### [Task item]
Among the lines below, restate word for word only those from the line with "### 3. Hazard Management" through the line with "- Dimensional offset", with both end lines kept.

### [Exercise data]
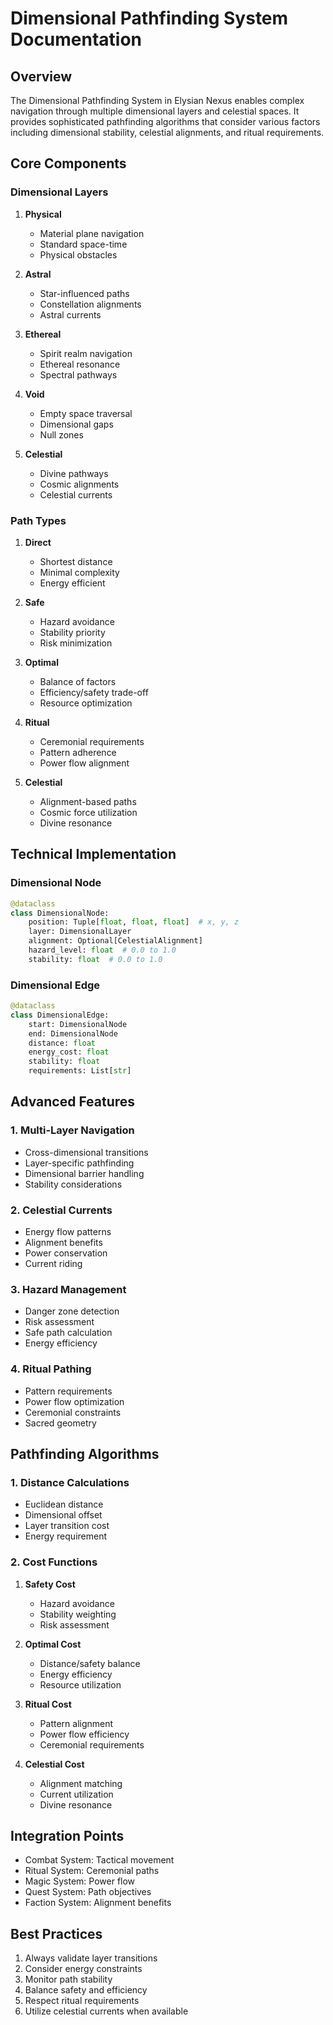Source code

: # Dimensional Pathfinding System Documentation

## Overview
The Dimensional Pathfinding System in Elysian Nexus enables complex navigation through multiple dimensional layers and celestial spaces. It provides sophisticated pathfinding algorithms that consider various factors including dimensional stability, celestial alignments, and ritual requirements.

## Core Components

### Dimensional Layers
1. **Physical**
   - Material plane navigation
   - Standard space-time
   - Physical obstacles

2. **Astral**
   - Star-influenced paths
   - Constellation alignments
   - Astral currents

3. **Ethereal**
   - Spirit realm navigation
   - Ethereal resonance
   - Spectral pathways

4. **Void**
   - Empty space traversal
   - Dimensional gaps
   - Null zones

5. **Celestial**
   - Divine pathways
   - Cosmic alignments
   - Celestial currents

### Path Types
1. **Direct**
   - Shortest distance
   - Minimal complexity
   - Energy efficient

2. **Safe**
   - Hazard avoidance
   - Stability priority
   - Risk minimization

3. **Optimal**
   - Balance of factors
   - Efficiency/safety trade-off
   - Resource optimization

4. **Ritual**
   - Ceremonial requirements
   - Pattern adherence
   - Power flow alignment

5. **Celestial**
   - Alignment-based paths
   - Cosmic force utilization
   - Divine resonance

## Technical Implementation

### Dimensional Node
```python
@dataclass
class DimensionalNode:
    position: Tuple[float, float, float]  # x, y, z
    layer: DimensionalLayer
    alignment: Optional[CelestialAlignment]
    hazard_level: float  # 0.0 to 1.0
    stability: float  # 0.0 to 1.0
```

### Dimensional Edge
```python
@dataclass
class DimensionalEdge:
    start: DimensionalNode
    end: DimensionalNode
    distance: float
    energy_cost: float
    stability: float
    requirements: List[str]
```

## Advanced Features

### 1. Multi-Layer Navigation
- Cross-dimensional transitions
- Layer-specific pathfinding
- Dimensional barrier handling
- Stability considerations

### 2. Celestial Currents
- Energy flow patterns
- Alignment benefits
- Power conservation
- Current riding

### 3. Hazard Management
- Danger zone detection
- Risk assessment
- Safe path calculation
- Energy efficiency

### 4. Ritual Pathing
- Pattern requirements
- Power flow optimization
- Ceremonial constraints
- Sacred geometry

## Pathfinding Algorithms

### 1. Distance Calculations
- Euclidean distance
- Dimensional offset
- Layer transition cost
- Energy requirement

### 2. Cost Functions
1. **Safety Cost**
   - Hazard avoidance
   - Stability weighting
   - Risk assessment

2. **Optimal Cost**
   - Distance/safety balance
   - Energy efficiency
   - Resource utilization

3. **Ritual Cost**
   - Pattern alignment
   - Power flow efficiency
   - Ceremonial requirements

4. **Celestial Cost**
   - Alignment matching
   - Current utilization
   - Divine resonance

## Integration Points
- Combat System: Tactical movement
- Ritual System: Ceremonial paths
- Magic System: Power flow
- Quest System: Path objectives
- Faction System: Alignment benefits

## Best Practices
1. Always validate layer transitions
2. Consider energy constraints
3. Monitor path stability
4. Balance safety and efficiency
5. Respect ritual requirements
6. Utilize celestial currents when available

### [Expected answer]
### 3. Hazard Management
- Danger zone detection
- Risk assessment
- Safe path calculation
- Energy efficiency

### 4. Ritual Pathing
- Pattern requirements
- Power flow optimization
- Ceremonial constraints
- Sacred geometry

## Pathfinding Algorithms

### 1. Distance Calculations
- Euclidean distance
- Dimensional offset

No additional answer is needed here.